The consultant, CDM Smith, is expected to tell lawmakers in the next one to two months how much all-electronic tolls would cost, how much revenue they would bring in, and whether drivers would divert to side streets to escape the cost.

The General Assembly and Gov. Dannel P. Malloy will then face a choice: Seek a federal waiver to allow Connecticut to put up tolls on those two highways, pursue some other option, such as border tolls, or drop the idea altogether. If lawmakers want to act this year, they may have only a month or two between the release of the CDM Smith reports and the end of the legislative session.
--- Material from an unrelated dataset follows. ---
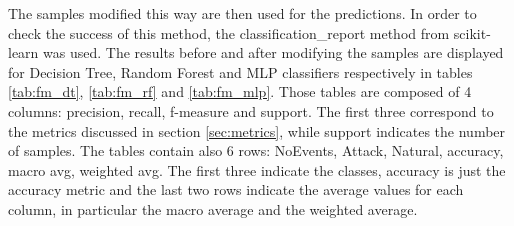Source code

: The samples modified this way are then used for the predictions. In order to check the success of this method, the classification\_report method from scikit-learn was used. The results before and after modifying the samples are displayed for Decision Tree, Random Forest and MLP classifiers respectively in tables \ref{tab:fm_dt}, \ref{tab:fm_rf} and \ref{tab:fm_mlp}. Those tables are composed of 4 columns: precision, recall, f-measure and support. The first three correspond to the metrics discussed in section \ref{sec:metrics}, while support indicates the number of samples. The tables contain also 6 rows: NoEvents, Attack, Natural, accuracy, macro avg, weighted avg. The first three indicate the classes, accuracy is just the accuracy metric and the last two rows indicate the average values for each column, in particular the macro average and the weighted average.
The CDM Smith studies will focus on “congestion pricing” tolls, which are usually used to manage traffic at overloaded spots on highways, as well as to generate revenue. Such tolls are put on one lane where drivers may pay to get a faster trip; the other lanes, without tolls, would have more cars and move more slowly. Congestion pricing in other states is usually used near metropolitan centers, and the variable rates are set highest at rush hours and lowest at low-traffic times, such as weekends or late nights.

Since all-electronic tolling requires only an overhead gantry, transponders and cameras, there would be no delays when prices are raised or lowered — just a notification on an electronic sign.

A contingent of Republican legislators is adamant that Connecticut should drop the toll idea altogether, and Sen. Toni Boucher, R-Wilton, recently worked with colleagues from the Danbury area to organize a wave of “vote no on tolls” emails to the Transportation Committee. Hundreds of messages poured in last week, running overwhelming against tolls.

“The public is weighing in on this issue in a big way,” Boucher said in a statement late last week.

Boucher posted an online survey supposedly to measure public opinion about border tolls, but it included a link to an anti-toll petition after the sentence, “If you have already made up your mind and adamantly oppose border tolls please sign our petition by clicking here.”

Boucher’s survey acknowledged that an “enhanced” gas tax could be one alternative, but made no mention of new sales taxes, tax surcharges or other options that various states have used in the past couple of years. Deteriorating highways, bridges and transit systems and stagnant revenues have driven a number of states, including Florida, Texas and Missouri, to either expand existing toll systems or propose new taxes dedicated to transportation.

“I have preliminary survey results conducted by my office that reveal that 82.5 percent of constituents from my part of the state are against border tolls, 12 percent are in favor and the other 5.5 percent are undecided,” according to Boucher, the top Republican on the Transportation Committee.

Rep. Tony Guerrera, D-Rocky Hill, said it’s not surprising that a survey would get negative responses when voters are asked if they want to pay more. But with billions of dollars of overdue maintenance projects, a nearly bankrupt Special Transportation Fund and no real hope of new federal money, the state simply can’t keep delaying and postponing, he said.

“I keep saying ‘Show me a better way to pay for this,’ and they keep saying nothing,” Guerrera said. “I understand people don’t want to pay more. But doing nothing just isn’t an option any more. And if we can get out-of-state drivers to pay 75 percent of the cost by using tolls, that seems a lot better for Connecticut than raising some other tax.”

Guerrera said he’s committed to trying to get some form of toll bill through his committee this session. His preference is to levy tolls on I-91, I-95, I-84 and I-395 where they enter Connecticut, a system known as border tolls. He said Connecticut residents near those borders could get some form of rebate or tax break to compensate for some of their expenses if they commute daily to jobs across the border.

Opponents such as Sen. John Kissel, R-Enfield, warn that targeting border traffic would send toll-dodgers onto already congested local streets.

“Border tolls would turn Greater Enfield’s roadways into parking lots,” Kissel said Tuesday. “What do you think Route 5, Route 75, Route 159 or other roads will look like after you put up $3, $5 or even $7 tolls? Think of the traffic during the Big E, and multiply that by 10. That’s what you’ll see in Enfield, Granby, Somers, and Suffield as people avoid the I-91 tolls.”

Guerrera and other toll advocates say that concern is overstated, and note that tolling is common in more than 30 other states. New technology lets drivers maintain highway speed and never stop or slow for the toll, so the prospect of hundreds of cars and trucks trying to escape traffic by taking local roads just isn’t realistic, they say.

Connecticut is one of 15 states pursuing a federal pilot program that could allow tolling on highways where it has traditionally been prohibited. The state commissioned CDM Smith more than a year ago to perform the federally funded studies, and will use the conclusions when deciding if — or how — to seek federal permission to actually install tolls.